Check every line of the data below for the word "MainActor", then give only the number of lines that have it.

(Source texts of formatted documents)
★ ★ ★

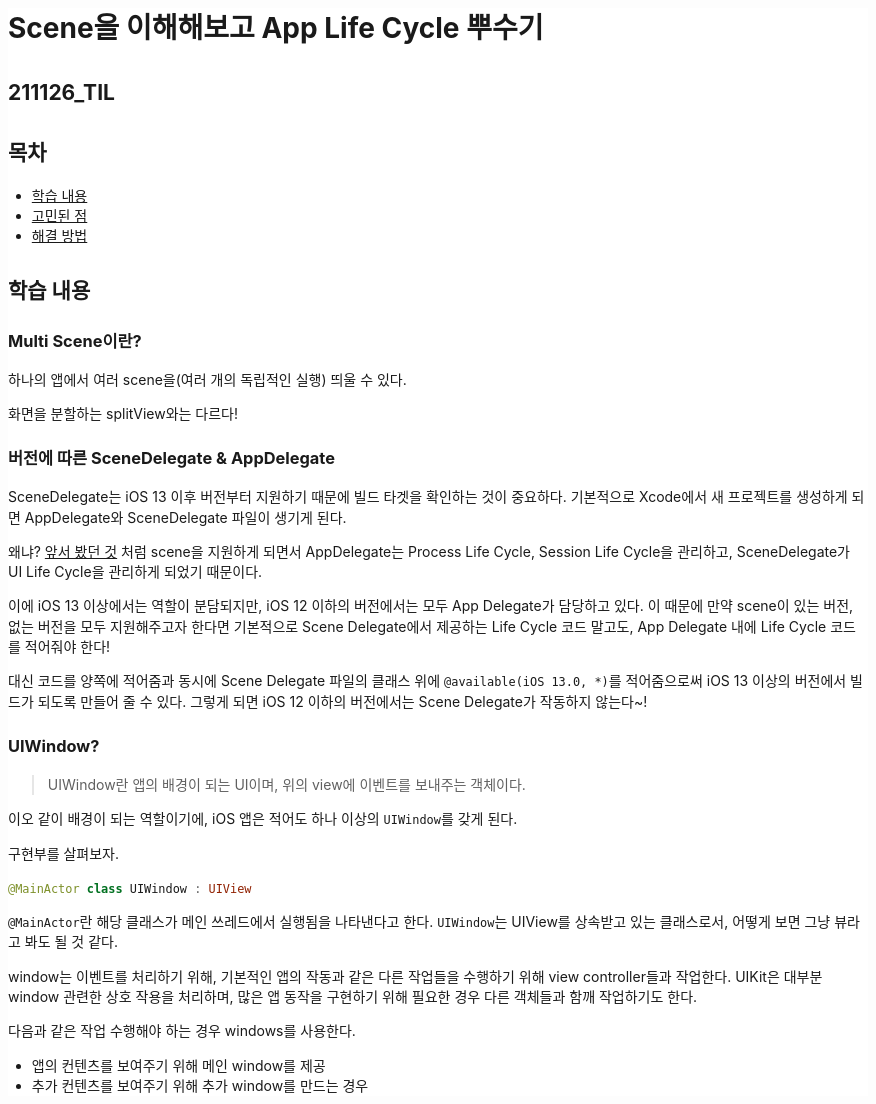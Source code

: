 ﻿# Scene을 이해해보고 App Life Cycle 뿌수기

## 211126_TIL

## 목차 
- [학습 내용](#학습-내용) 
- [고민된 점 ](#고민된-점)
- [해결 방법](#해결-방법)


## 학습 내용

### Multi Scene이란?

하나의 앱에서 여러 scene을(여러 개의 독립적인 실행) 띄울 수 있다. 

화면을 분할하는 splitView와는 다르다!

### 버전에 따른 SceneDelegate & AppDelegate

SceneDelegate는 iOS 13 이후 버전부터 지원하기 때문에 빌드 타겟을 확인하는 것이 중요하다. 기본적으로 Xcode에서 새 프로젝트를 생성하게 되면 AppDelegate와 SceneDelegate 파일이 생기게 된다. 

왜냐? [앞서 봤던 것](https://github.com/ChaminLee/TIL/blob/main/2021_11/211123TIL_%EC%95%B1%EC%9D%98%20%EC%83%9D%EB%AA%85%EC%A3%BC%EA%B8%B0%EB%A5%BC%20%EA%B4%80%EB%A6%AC%ED%95%B4%EB%B3%B4%EC%9E%90!%20(App%20state%2C%20App%20Delegate%2C%20Scene%20Delegate).md) 처럼 scene을 지원하게 되면서 AppDelegate는 Process Life Cycle, Session Life Cycle을 관리하고, SceneDelegate가 UI Life Cycle을 관리하게 되었기 때문이다.

이에 iOS 13 이상에서는 역할이 분담되지만, iOS 12 이하의 버전에서는 모두 App Delegate가 담당하고 있다. 이 때문에 만약 scene이 있는 버전, 없는 버전을 모두 지원해주고자 한다면 기본적으로 Scene Delegate에서 제공하는 Life Cycle 코드 말고도, App Delegate 내에 Life Cycle 코드를 적어줘야 한다! 

대신 코드를 양쪽에 적어줌과 동시에 Scene Delegate 파일의 클래스 위에 `@available(iOS 13.0, *)`를 적어줌으로써 iOS 13 이상의 버전에서 빌드가 되도록 만들어 줄 수 있다. 그렇게 되면 iOS 12 이하의 버전에서는 Scene Delegate가 작동하지 않는다~!

### UIWindow?

> UIWindow란 앱의 배경이 되는 UI이며, 위의 view에 이벤트를 보내주는 객체이다. 

이오 같이 배경이 되는 역할이기에, iOS 앱은 적어도 하나 이상의 `UIWindow`를 갖게 된다.

구현부를 살펴보자. 

```swift
@MainActor class UIWindow : UIView
```

`@MainActor`란 해당 클래스가 메인 쓰레드에서 실행됨을 나타낸다고 한다. `UIWindow`는 UIView를 상속받고 있는 클래스로서, 어떻게 보면 그냥 뷰라고 봐도 될 것 같다. 

window는 이벤트를 처리하기 위해, 기본적인 앱의 작동과 같은 다른 작업들을 수행하기 위해 view controller들과 작업한다. UIKit은 대부분 window 관련한 상호 작용을 처리하며, 많은 앱 동작을 구현하기 위해 필요한 경우 다른 객체들과 함깨 작업하기도 한다. 

다음과 같은 작업 수행해야 하는 경우 windows를 사용한다. 

- 앱의 컨텐츠를 보여주기 위해 메인 window를 제공
- 추가 컨텐츠를 보여주기 위해 추가 window를 만드는 경우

★ ★ ★

• _Output below_: 2